** Record extracts follows **
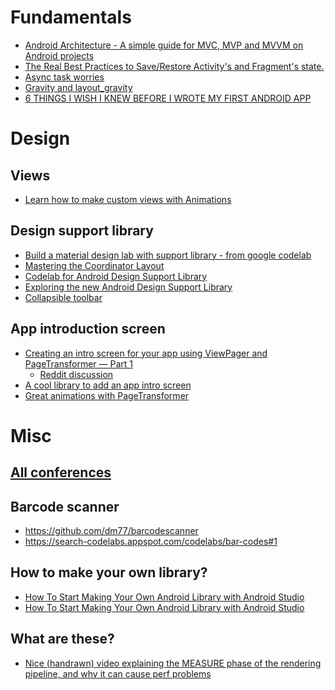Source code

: # Fundamentals
* [Android Architecture - A simple guide for MVC, MVP and MVVM on Android projects](https://medium.com/android-news/android-architecture-2f12e1c7d4db)
* [The Real Best Practices to Save/Restore Activity's and Fragment's state.](http://inthecheesefactory.com/blog/fragment-state-saving-best-practices/en)
* [Async task worries](https://plus.google.com/+prathamkesarkar/posts/bcLaHKVXLbM)
* [Gravity and layout_gravity](http://stackoverflow.com/a/26190050/3394023)
* [6 THINGS I WISH I KNEW BEFORE I WROTE MY FIRST ANDROID APP](http://www.philosophicalhacker.com/2015/07/09/6-things-i-wish-i-knew-before-i-wrote-my-first-android-app/)

# Design
## Views
* [Learn how to make custom views with Animations](https://vimeo.com/127799187)

## Design support library
* [Build a material design lab with support library - from google codelab](http://www.code-labs.io/codelabs/material-design-style/index.html?index=..%2F..%2Findex#0)
* [Mastering the Coordinator Layout](http://saulmm.github.io/mastering-coordinator/)
* [Codelab for Android Design Support Library](http://inthecheesefactory.com/blog/android-design-support-library-codelab/en)
* [Exploring the new Android Design Support Library](https://medium.com/ribot-labs/exploring-the-new-android-design-support-library-b7cda56d2c32)
* [Collapsible toolbar](https://plus.google.com/117115150007173229409/posts/GHc4F69LjwX)

## App introduction screen
* [Creating an intro screen for your app using ViewPager and PageTransformer
— Part 1](https://medium.com/android-news/creating-an-intro-screen-for-your-app-using-viewpager-pagetransformer-9950517ea04f) 
  * [Reddit discussion](https://www.reddit.com/r/androiddev/comments/3fe5n6/creating_an_intro_screen_for_your_apps_using/)
* [A cool library to add an app intro screen](https://github.com/PaoloRotolo/AppIntro)
* [Great animations with PageTransformer](https://medium.com/@BashaChris/the-android-viewpager-has-become-a-fairly-popular-component-among-android-apps-its-simple-6bca403b16d4)

# Misc

## [All conferences](https://github.com/AndroidStudyGroup/conferences/wiki)

## Barcode scanner
* https://github.com/dm77/barcodescanner
* https://search-codelabs.appspot.com/codelabs/bar-codes#1

## How to make your own library?
* [How To Start Making Your Own Android Library with Android Studio](https://medium.com/@tigr/how-to-start-making-your-own-with-library-project-in-android-studio-22706a407780)
* [How To Start Making Your Own Android Library with Android Studio](https://medium.com/@tigr/how-to-publish-your-android-studio-library-to-jcenter-5384172c4739)

## What are these?
* [Nice (handrawn) video explaining the MEASURE phase of the rendering pipeline, and why it can cause perf problems](https://plus.google.com/+ColtMcAnlis/posts/19P8hh6CZaP)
** End of Record extracts **
(Task instructions) Look through the entries above and quote exactly the lines from the line with "views with Animations](https://vimeo.com/127799187)" to the line with "[Mastering the Coordinator", counting both of those lines.

(Written answer)
* [Learn how to make custom views with Animations](https://vimeo.com/127799187)

## Design support library
* [Build a material design lab with support library - from google codelab](http://www.code-labs.io/codelabs/material-design-style/index.html?index=..%2F..%2Findex#0)
* [Mastering the Coordinator Layout](http://saulmm.github.io/mastering-coordinator/)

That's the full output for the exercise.